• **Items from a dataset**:
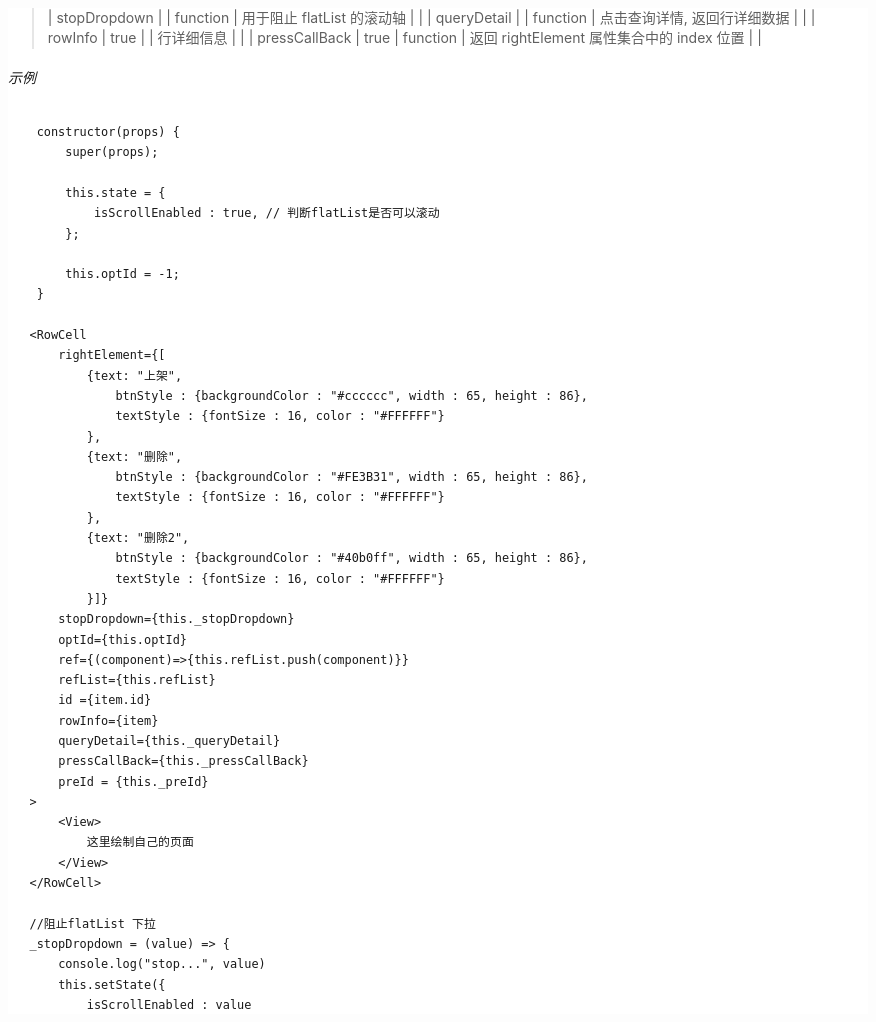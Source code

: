 > | stopDropdown  |          | function | 用于阻止 flatList 的滚动轴                                                                                                                                                                                                                                                                      |        |
> | queryDetail   |          | function | 点击查询详情, 返回行详细数据                                                                                                                                                                                                                                                                    |        |
> | rowInfo       | true     |          | 行详细信息                                                                                                                                                                                                                                                                                      |        |
> | pressCallBack | true     | function | 返回 rightElement 属性集合中的 index 位置                                                                                                                                                                                                                                                       |        |

###### 示例

```
    constructor(props) {
        super(props);

        this.state = {
            isScrollEnabled : true, // 判断flatList是否可以滚动
        };

        this.optId = -1;
    }

   <RowCell
       rightElement={[
           {text: "上架",
               btnStyle : {backgroundColor : "#cccccc", width : 65, height : 86},
               textStyle : {fontSize : 16, color : "#FFFFFF"}
           },
           {text: "删除",
               btnStyle : {backgroundColor : "#FE3B31", width : 65, height : 86},
               textStyle : {fontSize : 16, color : "#FFFFFF"}
           },
           {text: "删除2",
               btnStyle : {backgroundColor : "#40b0ff", width : 65, height : 86},
               textStyle : {fontSize : 16, color : "#FFFFFF"}
           }]}
       stopDropdown={this._stopDropdown}
       optId={this.optId}
       ref={(component)=>{this.refList.push(component)}}
       refList={this.refList}
       id ={item.id}
       rowInfo={item}
       queryDetail={this._queryDetail}
       pressCallBack={this._pressCallBack}
       preId = {this._preId}
   >
       <View>
           这里绘制自己的页面
       </View>
   </RowCell>

   //阻止flatList 下拉
   _stopDropdown = (value) => {
       console.log("stop...", value)
       this.setState({
           isScrollEnabled : value
```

• **WHAT THE EXERCISE ASKS**: Return every line of the data above in which "btnStyle" appears.

• **ANSWER BOX**:
               btnStyle : {backgroundColor : "#cccccc", width : 65, height : 86},
               btnStyle : {backgroundColor : "#FE3B31", width : 65, height : 86},
               btnStyle : {backgroundColor : "#40b0ff", width : 65, height : 86},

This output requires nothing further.